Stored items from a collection
════════════════════

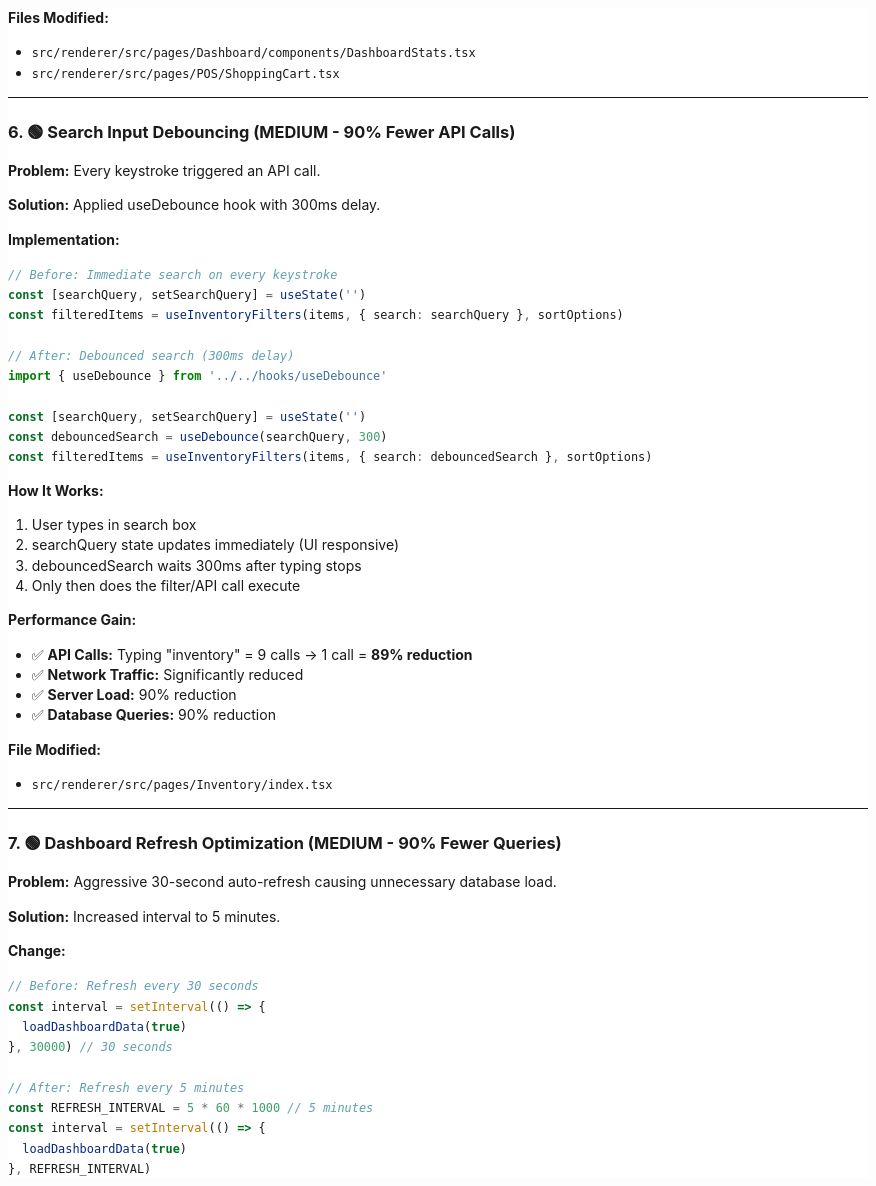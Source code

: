 **Files Modified:**
- `src/renderer/src/pages/Dashboard/components/DashboardStats.tsx`
- `src/renderer/src/pages/POS/ShoppingCart.tsx`

---

### 6. 🟢 **Search Input Debouncing** (MEDIUM - 90% Fewer API Calls)

**Problem:** Every keystroke triggered an API call.

**Solution:** Applied useDebounce hook with 300ms delay.

**Implementation:**
```typescript
// Before: Immediate search on every keystroke
const [searchQuery, setSearchQuery] = useState('')
const filteredItems = useInventoryFilters(items, { search: searchQuery }, sortOptions)

// After: Debounced search (300ms delay)
import { useDebounce } from '../../hooks/useDebounce'

const [searchQuery, setSearchQuery] = useState('')
const debouncedSearch = useDebounce(searchQuery, 300)
const filteredItems = useInventoryFilters(items, { search: debouncedSearch }, sortOptions)
```

**How It Works:**
1. User types in search box
2. searchQuery state updates immediately (UI responsive)
3. debouncedSearch waits 300ms after typing stops
4. Only then does the filter/API call execute

**Performance Gain:**
- ✅ **API Calls:** Typing "inventory" = 9 calls → 1 call = **89% reduction**
- ✅ **Network Traffic:** Significantly reduced
- ✅ **Server Load:** 90% reduction
- ✅ **Database Queries:** 90% reduction

**File Modified:**
- `src/renderer/src/pages/Inventory/index.tsx`

---

### 7. 🟢 **Dashboard Refresh Optimization** (MEDIUM - 90% Fewer Queries)

**Problem:** Aggressive 30-second auto-refresh causing unnecessary database load.

**Solution:** Increased interval to 5 minutes.

**Change:**
```typescript
// Before: Refresh every 30 seconds
const interval = setInterval(() => {
  loadDashboardData(true)
}, 30000) // 30 seconds

// After: Refresh every 5 minutes
const REFRESH_INTERVAL = 5 * 60 * 1000 // 5 minutes
const interval = setInterval(() => {
  loadDashboardData(true)
}, REFRESH_INTERVAL)
```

════════════════════

**WHAT YOU WILL DO:** The pictures in the data should be omitted, and every remaining line set down exactly.

**WRITTEN ANSWER:**
Source code

: **Files Modified:**
- `src/renderer/src/pages/Dashboard/components/DashboardStats.tsx`
- `src/renderer/src/pages/POS/ShoppingCart.tsx`

---

### 6. 🟢 **Search Input Debouncing** (MEDIUM - 90% Fewer API Calls)

**Problem:** Every keystroke triggered an API call.

**Solution:** Applied useDebounce hook with 300ms delay.

**Implementation:**
```typescript
// Before: Immediate search on every keystroke
const [searchQuery, setSearchQuery] = useState('')
const filteredItems = useInventoryFilters(items, { search: searchQuery }, sortOptions)

// After: Debounced search (300ms delay)
import { useDebounce } from '../../hooks/useDebounce'

const [searchQuery, setSearchQuery] = useState('')
const debouncedSearch = useDebounce(searchQuery, 300)
const filteredItems = useInventoryFilters(items, { search: debouncedSearch }, sortOptions)
```

**How It Works:**
1. User types in search box
2. searchQuery state updates immediately (UI responsive)
3. debouncedSearch waits 300ms after typing stops
4. Only then does the filter/API call execute

**Performance Gain:**
- ✅ **API Calls:** Typing "inventory" = 9 calls → 1 call = **89% reduction**
- ✅ **Network Traffic:** Significantly reduced
- ✅ **Server Load:** 90% reduction
- ✅ **Database Queries:** 90% reduction

**File Modified:**
- `src/renderer/src/pages/Inventory/index.tsx`

---

### 7. 🟢 **Dashboard Refresh Optimization** (MEDIUM - 90% Fewer Queries)

**Problem:** Aggressive 30-second auto-refresh causing unnecessary database load.

**Solution:** Increased interval to 5 minutes.

**Change:**
```typescript
// Before: Refresh every 30 seconds
const interval = setInterval(() => {
  loadDashboardData(true)
}, 30000) // 30 seconds

// After: Refresh every 5 minutes
const REFRESH_INTERVAL = 5 * 60 * 1000 // 5 minutes
const interval = setInterval(() => {
  loadDashboardData(true)
}, REFRESH_INTERVAL)
```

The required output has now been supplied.